On June 12 about 100 people attended an ‘Education Town Hall and Panel Discussion’ at Bloomfield High School in New Jersey. Although billed as a discussion, Jeff Frankel of NorthJersey.com writes that much of the evening was focused on attacking Governor Chris Christie and his Republican reformist administration. Senator Rice stated that public education was under attack by private charter schools.
“What you need to understand what is taking place in New Jersey is taking place across the country,” he said. “People say it’s a conspiracy and it’s not.”

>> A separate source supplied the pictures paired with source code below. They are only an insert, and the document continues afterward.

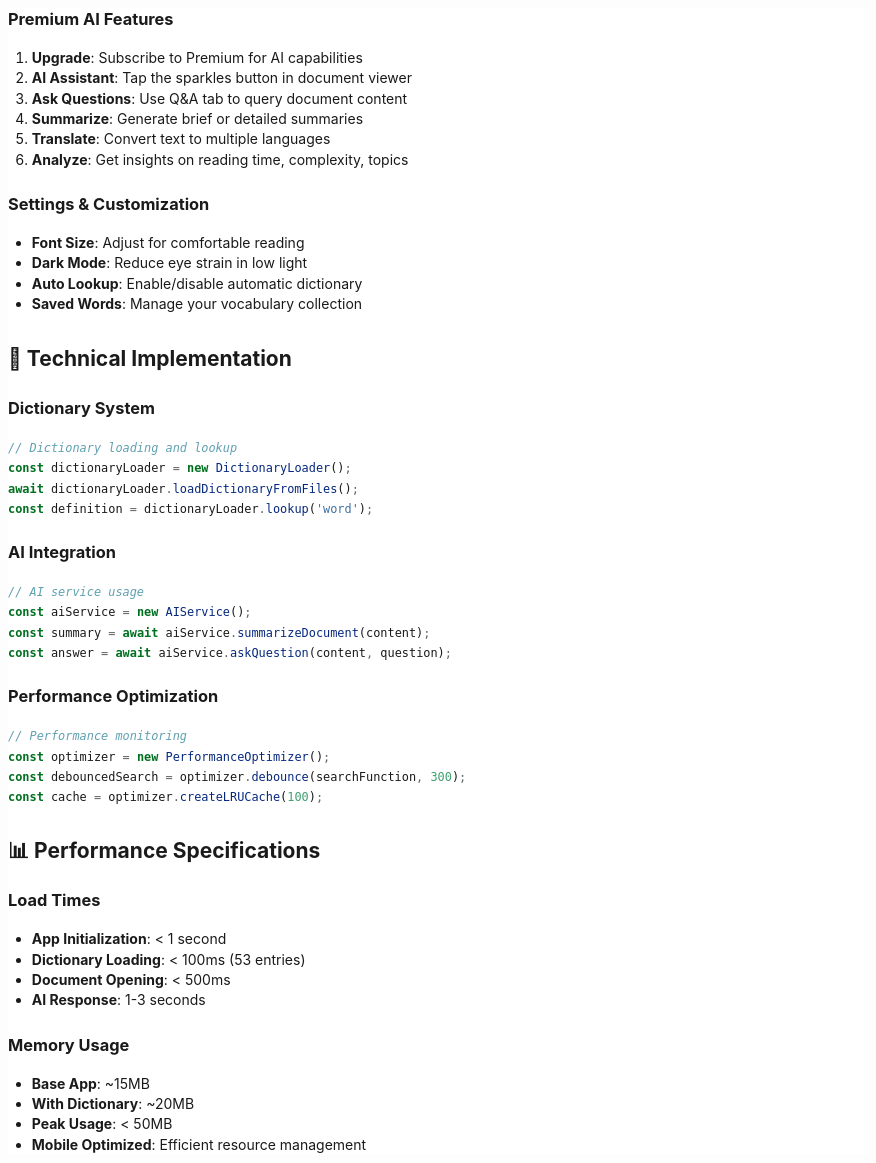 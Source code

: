 ### Premium AI Features
1. **Upgrade**: Subscribe to Premium for AI capabilities
2. **AI Assistant**: Tap the sparkles button in document viewer
3. **Ask Questions**: Use Q&A tab to query document content
4. **Summarize**: Generate brief or detailed summaries
5. **Translate**: Convert text to multiple languages
6. **Analyze**: Get insights on reading time, complexity, topics

### Settings & Customization
- **Font Size**: Adjust for comfortable reading
- **Dark Mode**: Reduce eye strain in low light
- **Auto Lookup**: Enable/disable automatic dictionary
- **Saved Words**: Manage your vocabulary collection

## 🔧 Technical Implementation

### Dictionary System
```javascript
// Dictionary loading and lookup
const dictionaryLoader = new DictionaryLoader();
await dictionaryLoader.loadDictionaryFromFiles();
const definition = dictionaryLoader.lookup('word');
```

### AI Integration
```javascript
// AI service usage
const aiService = new AIService();
const summary = await aiService.summarizeDocument(content);
const answer = await aiService.askQuestion(content, question);
```

### Performance Optimization
```javascript
// Performance monitoring
const optimizer = new PerformanceOptimizer();
const debouncedSearch = optimizer.debounce(searchFunction, 300);
const cache = optimizer.createLRUCache(100);
```

## 📊 Performance Specifications

### Load Times
- **App Initialization**: < 1 second
- **Dictionary Loading**: < 100ms (53 entries)
- **Document Opening**: < 500ms
- **AI Response**: 1-3 seconds

### Memory Usage
- **Base App**: ~15MB
- **With Dictionary**: ~20MB
- **Peak Usage**: < 50MB
- **Mobile Optimized**: Efficient resource management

The event was sponsored by the Bloomfield Board of Education and Save our Schools NJ. Attending were three Democrat state legislators: Sen. Ronald Rice, Assemblyman Ralph Caputo and Assemblywoman Mila Jasey. Assemblywoman Cleopatra Tucker was also slated to take part in the panel but failed to attend.
Julia Sass Rubin of Save Our Schools also expressed concern that virtual schools were depleting the funds available for public schools. State laws mean that virtual schools can be paid up to 90% of the $17,000 which would be paid to the public school if the student attended. Her main contention was that home learning on a computer should be a cheap exercise.
“This is really a good business,” Sass Rubin said. “Somebody is making $15,000, and it costs $2,000 at most to educate that person.”
There are currently plans for up to five additional home learning virtual charter schools which may be up and running for the coming Fall.
“Whether they…intended it or not, public education is under attack in the state of New Jersey,” said Caputo, a former educator.
The Board of Education President, Mary Shaugnessey, said that while the current proposed state budget would increase the base amount of per-pupil spending, this wouldn’t help Bloomfield as the budget reduces funding to districts serving a large number of poor and non English speaking students.
According to New Jersey’s Office of Legislative Services, the state has underfunded Bloomfield public schools by nearly $17.9 million during the past three years. Between 2013 and 2017, the township will fall another $13.2 million short of the funds the state itself says the district needs to help students reach state-mandated academic standards, according to Shaughnessy.
Bloomfield Superintendent Jason Bing said that limited funding was preventing him from launching more programs for the district.